The C. elegans
hif-1 gene is orthologous to the mammalian hypoxia inducible factor alpha units, which have been described as master regulators of transcriptional response to hypoxia (low oxygen). Mutants lacking
hif-1 function are viable in normoxic conditions, but they cannot adapt to hypoxia (Jiang et al. 2001, PNAS 98: 7916). The stability of the HIF-1 protein is regulated by the evolutionarily conserved EGL-9/ VHL-1 pathway. In normoxia, a proline in the oxygen-dependent degradation domain of HIF-1 is hydroxylated by EGL-9, enabling HIF-1 to bind VHL-1. VHL-1 targets HIF-1 for degradation (Epstein et al. 2001, Cell 107: 43). To further understand the role of HIF-1 in hypoxia response, we compared the mRNA expression patterns of wild-type,
hif-1-deficient, and
vhl-1-deficient animals in normoxic and in hypoxic conditions using microarray technology.
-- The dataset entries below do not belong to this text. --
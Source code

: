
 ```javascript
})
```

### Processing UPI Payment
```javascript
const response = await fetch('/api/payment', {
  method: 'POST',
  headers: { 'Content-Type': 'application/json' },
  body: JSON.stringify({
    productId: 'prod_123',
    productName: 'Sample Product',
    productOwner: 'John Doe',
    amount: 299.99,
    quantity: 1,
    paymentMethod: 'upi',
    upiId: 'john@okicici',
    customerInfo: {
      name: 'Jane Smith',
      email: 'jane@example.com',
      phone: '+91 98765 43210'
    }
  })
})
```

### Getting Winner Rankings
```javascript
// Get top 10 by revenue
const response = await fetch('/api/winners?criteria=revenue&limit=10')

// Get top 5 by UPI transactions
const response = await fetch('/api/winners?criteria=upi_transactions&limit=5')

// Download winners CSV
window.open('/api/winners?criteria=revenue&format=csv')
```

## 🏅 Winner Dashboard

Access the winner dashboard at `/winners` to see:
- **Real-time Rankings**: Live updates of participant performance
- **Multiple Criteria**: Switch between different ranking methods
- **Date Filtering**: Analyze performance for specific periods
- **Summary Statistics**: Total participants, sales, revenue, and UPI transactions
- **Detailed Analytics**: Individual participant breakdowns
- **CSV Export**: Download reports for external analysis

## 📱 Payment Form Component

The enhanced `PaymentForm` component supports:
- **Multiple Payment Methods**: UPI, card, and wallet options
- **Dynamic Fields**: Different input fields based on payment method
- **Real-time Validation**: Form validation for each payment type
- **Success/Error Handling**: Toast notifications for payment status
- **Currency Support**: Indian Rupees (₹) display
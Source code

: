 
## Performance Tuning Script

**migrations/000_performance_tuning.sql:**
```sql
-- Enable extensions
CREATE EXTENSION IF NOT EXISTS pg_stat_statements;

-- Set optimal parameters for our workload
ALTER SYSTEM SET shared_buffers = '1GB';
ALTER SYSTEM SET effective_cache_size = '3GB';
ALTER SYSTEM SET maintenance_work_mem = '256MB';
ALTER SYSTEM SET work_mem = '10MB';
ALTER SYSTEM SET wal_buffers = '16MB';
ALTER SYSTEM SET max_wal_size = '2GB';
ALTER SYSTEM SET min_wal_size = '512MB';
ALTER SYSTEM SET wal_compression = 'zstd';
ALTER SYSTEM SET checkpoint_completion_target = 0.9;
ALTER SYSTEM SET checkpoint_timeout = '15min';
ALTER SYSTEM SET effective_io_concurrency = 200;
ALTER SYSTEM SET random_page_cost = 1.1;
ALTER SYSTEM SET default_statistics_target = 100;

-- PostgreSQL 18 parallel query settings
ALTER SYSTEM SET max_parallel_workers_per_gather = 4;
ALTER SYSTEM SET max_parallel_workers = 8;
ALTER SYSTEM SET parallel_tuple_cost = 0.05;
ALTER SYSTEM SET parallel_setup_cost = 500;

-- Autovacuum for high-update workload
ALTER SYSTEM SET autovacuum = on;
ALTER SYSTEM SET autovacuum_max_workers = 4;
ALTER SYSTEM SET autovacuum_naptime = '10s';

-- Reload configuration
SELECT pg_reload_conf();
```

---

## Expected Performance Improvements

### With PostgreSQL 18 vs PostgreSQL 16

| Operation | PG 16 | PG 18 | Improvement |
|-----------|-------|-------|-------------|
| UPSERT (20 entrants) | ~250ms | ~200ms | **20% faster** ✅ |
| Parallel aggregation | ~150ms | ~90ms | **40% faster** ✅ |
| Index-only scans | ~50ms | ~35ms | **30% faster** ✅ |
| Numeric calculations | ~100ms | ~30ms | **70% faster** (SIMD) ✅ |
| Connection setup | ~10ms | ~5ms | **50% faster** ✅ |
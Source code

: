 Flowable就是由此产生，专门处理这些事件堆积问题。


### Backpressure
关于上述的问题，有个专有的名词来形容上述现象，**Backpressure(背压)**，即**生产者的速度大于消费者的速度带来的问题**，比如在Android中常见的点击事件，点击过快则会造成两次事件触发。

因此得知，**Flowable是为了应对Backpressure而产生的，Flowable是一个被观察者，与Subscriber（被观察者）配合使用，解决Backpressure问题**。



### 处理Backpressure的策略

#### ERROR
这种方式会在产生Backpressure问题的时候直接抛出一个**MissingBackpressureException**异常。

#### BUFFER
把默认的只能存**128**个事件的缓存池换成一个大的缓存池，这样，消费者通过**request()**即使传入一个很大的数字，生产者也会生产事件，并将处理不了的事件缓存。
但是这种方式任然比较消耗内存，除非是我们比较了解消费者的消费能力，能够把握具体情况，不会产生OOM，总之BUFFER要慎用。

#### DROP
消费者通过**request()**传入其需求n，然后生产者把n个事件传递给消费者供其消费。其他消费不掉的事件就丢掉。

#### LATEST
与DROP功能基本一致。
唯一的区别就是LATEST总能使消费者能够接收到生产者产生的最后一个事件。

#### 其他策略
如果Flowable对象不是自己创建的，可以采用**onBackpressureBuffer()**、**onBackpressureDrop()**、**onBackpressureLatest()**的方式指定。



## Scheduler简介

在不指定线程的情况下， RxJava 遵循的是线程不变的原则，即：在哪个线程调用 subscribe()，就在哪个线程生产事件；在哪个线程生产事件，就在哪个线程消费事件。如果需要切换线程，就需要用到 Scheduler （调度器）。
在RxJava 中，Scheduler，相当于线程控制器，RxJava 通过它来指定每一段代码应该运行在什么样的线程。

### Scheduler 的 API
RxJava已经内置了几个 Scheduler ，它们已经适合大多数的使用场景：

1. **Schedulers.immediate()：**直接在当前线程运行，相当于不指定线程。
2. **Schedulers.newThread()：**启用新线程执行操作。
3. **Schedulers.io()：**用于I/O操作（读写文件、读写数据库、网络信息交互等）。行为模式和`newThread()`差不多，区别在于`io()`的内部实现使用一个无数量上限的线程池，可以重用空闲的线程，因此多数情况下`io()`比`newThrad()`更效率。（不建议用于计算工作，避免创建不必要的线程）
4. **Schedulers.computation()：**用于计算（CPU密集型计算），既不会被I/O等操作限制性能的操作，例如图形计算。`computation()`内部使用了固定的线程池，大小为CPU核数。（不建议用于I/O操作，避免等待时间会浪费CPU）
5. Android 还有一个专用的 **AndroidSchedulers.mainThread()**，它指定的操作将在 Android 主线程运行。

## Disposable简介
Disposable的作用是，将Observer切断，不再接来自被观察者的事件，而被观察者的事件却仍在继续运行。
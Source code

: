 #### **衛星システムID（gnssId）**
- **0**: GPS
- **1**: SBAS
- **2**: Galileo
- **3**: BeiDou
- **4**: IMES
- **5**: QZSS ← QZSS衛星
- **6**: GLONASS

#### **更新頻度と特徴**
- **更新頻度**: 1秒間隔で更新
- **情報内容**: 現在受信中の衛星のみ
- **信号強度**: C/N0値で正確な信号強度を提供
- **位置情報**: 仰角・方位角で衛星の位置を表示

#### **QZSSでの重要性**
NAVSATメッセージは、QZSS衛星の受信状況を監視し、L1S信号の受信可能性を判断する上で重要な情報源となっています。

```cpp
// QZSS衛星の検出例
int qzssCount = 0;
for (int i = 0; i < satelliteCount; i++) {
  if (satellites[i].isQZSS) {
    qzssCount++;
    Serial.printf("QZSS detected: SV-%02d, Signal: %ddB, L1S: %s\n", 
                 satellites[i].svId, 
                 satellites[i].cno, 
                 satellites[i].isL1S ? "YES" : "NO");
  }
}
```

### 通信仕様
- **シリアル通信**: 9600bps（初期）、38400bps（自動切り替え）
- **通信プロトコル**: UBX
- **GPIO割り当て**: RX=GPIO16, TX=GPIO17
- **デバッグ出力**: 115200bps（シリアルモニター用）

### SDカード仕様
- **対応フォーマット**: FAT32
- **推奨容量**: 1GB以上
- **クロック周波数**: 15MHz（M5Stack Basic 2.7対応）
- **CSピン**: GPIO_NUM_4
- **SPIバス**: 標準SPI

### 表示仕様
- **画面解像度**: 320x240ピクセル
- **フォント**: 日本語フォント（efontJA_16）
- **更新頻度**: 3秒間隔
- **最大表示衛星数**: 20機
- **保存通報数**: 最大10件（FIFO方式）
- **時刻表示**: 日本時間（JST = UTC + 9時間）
We identified over 100 genes that exhibit a >2-fold difference in mRNA expression in hypoxic conditions (p < 0.05). The majority of these genes are regulated in a
hif-1-dependent manner. We hypothesized that some of the transcriptional targets of HIF-1 might also be required for survival of hypoxia. To test this, we used mutation or RNAi to deplete gene function and assayed viability in normoxia and hypoxia. We report that several individual HIF-1 target genes have essential roles in adaptation to hypoxia. We aim to use genetic methods to identify VHL-independent regulators of HIF-1 and to isolate additional alleles of HIF-1. In pilot screens, we have identified several mutations that alter the expression of HIF-1 target genes. One of these mutations results in a constitutively expressed, truncated HIF-1 protein. The other mutations map to other regions of the genome. We are working towards identification and characterization of these potential HIF-1 regulators. This project is supported by the American Heart Association.